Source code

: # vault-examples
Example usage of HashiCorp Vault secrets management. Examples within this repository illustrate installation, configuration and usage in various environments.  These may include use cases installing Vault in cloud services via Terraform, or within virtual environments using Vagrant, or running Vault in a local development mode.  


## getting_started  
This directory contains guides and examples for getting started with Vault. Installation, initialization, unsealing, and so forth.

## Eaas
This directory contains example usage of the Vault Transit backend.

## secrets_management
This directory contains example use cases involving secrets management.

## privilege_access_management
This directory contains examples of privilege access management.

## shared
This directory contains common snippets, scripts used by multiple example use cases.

## Try it:
Using the listing above, print the line containing "This directory contains example use" and every line after it exactly, up to and including the last.

## Response:
This directory contains example use cases involving secrets management.

## privilege_access_management
This directory contains examples of privilege access management.

## shared
This directory contains common snippets, scripts used by multiple example use cases.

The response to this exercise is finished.